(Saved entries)
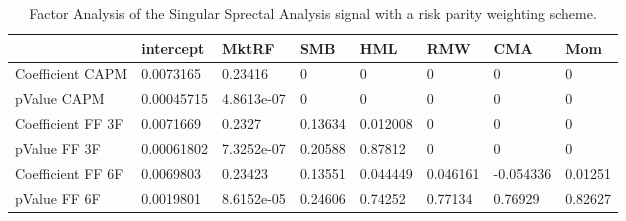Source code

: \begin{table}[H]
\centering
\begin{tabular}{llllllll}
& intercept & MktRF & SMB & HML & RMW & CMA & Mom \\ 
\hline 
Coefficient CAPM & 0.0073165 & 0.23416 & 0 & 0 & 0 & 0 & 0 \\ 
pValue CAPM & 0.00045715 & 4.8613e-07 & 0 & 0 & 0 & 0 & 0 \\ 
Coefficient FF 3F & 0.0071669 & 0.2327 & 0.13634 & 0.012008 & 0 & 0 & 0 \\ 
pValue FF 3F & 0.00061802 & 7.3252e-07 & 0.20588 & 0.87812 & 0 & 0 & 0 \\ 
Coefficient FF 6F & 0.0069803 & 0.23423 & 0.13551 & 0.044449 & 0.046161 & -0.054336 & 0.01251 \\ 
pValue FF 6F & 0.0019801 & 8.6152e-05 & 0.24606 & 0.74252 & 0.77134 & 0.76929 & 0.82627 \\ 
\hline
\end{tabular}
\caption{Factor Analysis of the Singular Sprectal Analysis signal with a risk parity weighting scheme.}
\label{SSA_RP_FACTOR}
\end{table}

About this exercise: Would you copy all lines in the records where the string "pValue" appears?

Solution to this task:
pValue CAPM & 0.00045715 & 4.8613e-07 & 0 & 0 & 0 & 0 & 0 \\ 
pValue FF 3F & 0.00061802 & 7.3252e-07 & 0.20588 & 0.87812 & 0 & 0 & 0 \\ 
pValue FF 6F & 0.0019801 & 8.6152e-05 & 0.24606 & 0.74252 & 0.77134 & 0.76929 & 0.82627 \\ 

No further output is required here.